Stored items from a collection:
━━━━━━━━━━━━━━━━━━━━
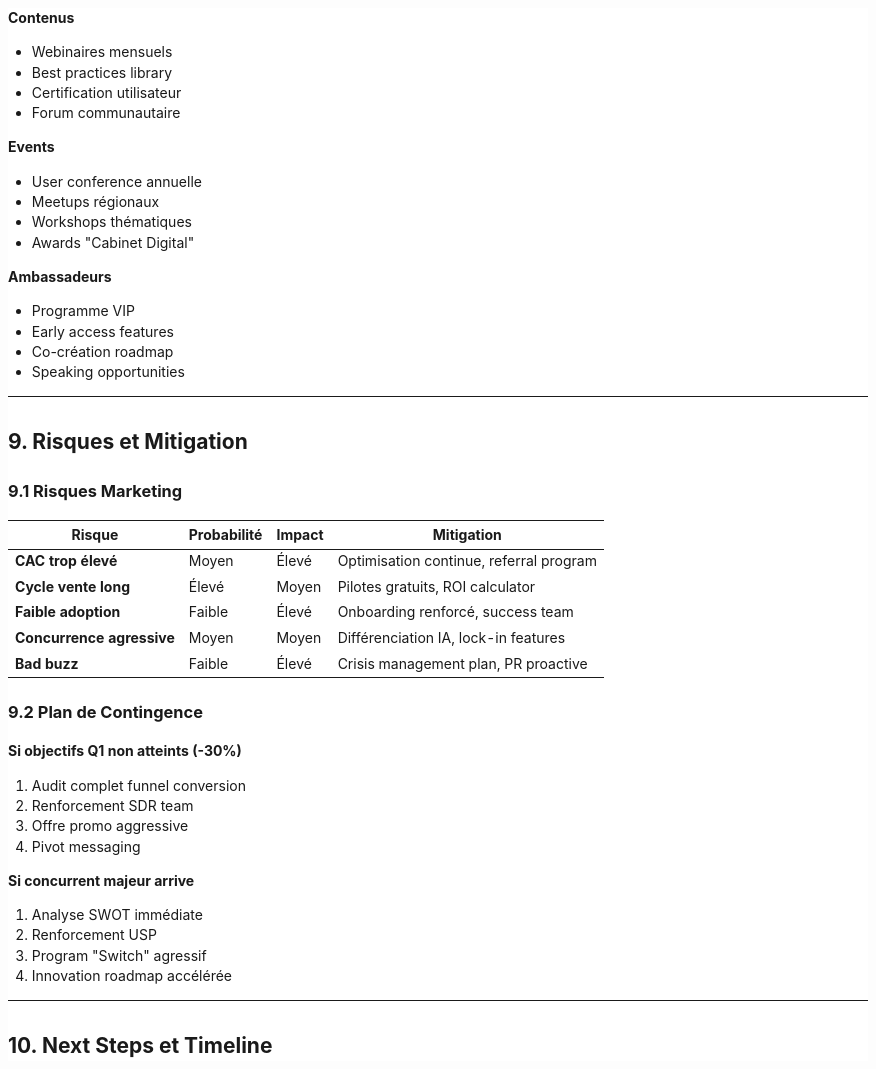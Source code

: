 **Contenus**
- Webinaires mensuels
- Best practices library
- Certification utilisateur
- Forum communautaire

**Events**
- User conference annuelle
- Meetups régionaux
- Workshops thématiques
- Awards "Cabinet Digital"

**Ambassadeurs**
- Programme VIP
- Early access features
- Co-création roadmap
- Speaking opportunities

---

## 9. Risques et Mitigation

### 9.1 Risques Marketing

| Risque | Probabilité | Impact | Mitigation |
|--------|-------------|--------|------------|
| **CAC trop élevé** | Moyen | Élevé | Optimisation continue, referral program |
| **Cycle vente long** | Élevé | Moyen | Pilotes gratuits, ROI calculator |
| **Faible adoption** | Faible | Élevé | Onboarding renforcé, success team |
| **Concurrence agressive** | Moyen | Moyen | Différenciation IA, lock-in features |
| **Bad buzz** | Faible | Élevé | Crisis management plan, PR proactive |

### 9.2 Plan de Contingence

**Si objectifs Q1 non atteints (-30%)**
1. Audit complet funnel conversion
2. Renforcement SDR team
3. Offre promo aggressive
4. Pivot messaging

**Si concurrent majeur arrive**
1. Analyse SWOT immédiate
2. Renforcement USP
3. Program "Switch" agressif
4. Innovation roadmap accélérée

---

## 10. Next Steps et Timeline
━━━━━━━━━━━━━━━━━━━━
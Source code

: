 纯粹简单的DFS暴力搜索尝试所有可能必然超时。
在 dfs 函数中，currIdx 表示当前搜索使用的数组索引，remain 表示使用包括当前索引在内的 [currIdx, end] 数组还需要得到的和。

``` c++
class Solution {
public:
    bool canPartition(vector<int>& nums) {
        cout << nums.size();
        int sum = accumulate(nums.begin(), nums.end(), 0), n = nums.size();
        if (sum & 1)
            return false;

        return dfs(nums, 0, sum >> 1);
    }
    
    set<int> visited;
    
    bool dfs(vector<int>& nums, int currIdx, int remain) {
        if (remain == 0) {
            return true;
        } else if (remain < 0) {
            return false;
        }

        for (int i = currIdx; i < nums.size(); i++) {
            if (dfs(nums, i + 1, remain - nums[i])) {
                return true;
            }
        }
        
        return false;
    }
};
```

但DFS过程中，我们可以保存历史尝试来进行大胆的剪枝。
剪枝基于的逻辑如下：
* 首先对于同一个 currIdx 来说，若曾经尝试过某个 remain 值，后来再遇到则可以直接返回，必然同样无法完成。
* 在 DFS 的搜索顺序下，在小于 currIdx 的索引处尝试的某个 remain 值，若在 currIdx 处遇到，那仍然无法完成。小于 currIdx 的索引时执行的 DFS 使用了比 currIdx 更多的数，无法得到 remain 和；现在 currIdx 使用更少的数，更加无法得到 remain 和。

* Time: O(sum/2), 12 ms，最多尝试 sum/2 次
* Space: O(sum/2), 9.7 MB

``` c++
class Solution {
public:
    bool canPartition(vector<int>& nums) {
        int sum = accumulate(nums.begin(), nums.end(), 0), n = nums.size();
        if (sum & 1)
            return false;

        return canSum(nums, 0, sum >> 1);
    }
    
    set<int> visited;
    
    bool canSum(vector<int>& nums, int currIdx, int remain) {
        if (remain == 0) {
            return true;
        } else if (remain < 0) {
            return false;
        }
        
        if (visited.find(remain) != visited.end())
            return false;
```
━━━━━━━━━━━━━━━━━━━━
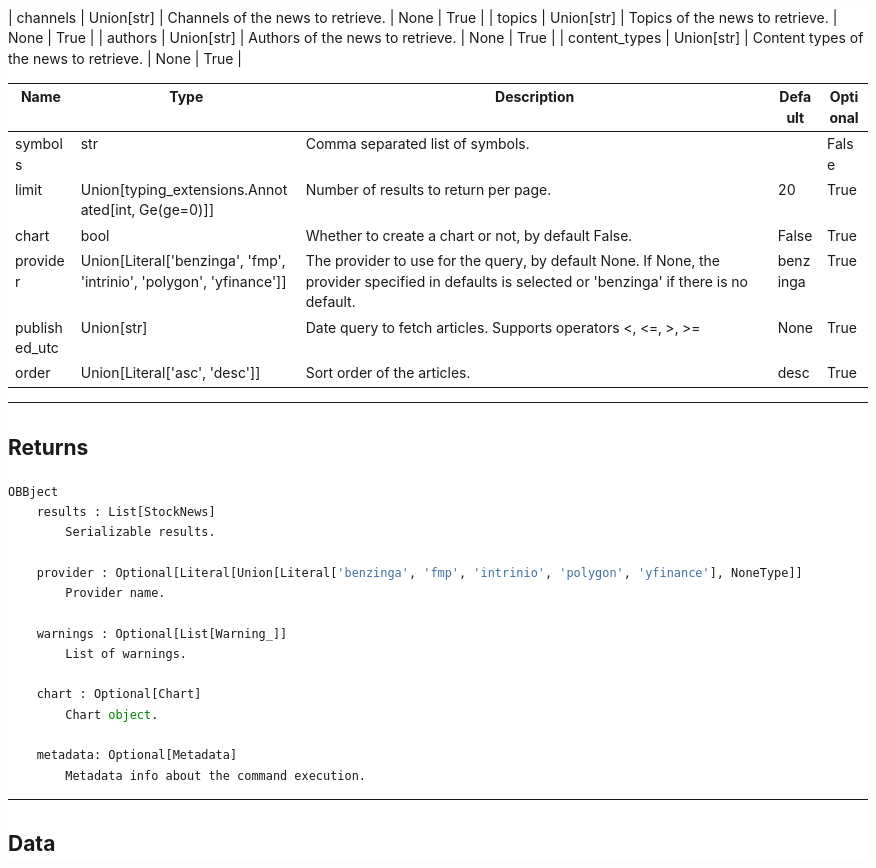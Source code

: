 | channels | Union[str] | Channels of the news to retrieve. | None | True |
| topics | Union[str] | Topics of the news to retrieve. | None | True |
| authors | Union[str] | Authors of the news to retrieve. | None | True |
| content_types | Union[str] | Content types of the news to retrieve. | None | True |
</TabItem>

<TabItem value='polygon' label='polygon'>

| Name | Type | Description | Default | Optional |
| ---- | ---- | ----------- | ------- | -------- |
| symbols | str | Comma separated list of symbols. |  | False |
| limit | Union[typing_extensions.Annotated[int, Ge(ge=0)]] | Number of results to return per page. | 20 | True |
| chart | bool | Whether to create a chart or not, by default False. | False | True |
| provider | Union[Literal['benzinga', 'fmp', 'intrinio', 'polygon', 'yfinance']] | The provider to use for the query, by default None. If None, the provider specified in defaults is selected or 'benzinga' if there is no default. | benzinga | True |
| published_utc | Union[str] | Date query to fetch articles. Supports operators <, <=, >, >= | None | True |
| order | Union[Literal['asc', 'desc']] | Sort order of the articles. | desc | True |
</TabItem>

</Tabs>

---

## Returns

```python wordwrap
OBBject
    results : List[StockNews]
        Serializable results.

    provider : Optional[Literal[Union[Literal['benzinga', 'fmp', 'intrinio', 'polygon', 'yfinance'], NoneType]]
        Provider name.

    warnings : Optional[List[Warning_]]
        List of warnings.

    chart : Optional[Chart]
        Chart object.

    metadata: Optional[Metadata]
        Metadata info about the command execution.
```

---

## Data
━━━━━━━━━━━━━━━━━━━━
EXERCISE DIRECTIONS: Scan the entries above and copy each line where "vector" occurs.

RESPONSE TO THIS EXERCISE:
    bool canPartition(vector<int>& nums) {
    bool dfs(vector<int>& nums, int currIdx, int remain) {
    bool canPartition(vector<int>& nums) {
    bool canSum(vector<int>& nums, int currIdx, int remain) {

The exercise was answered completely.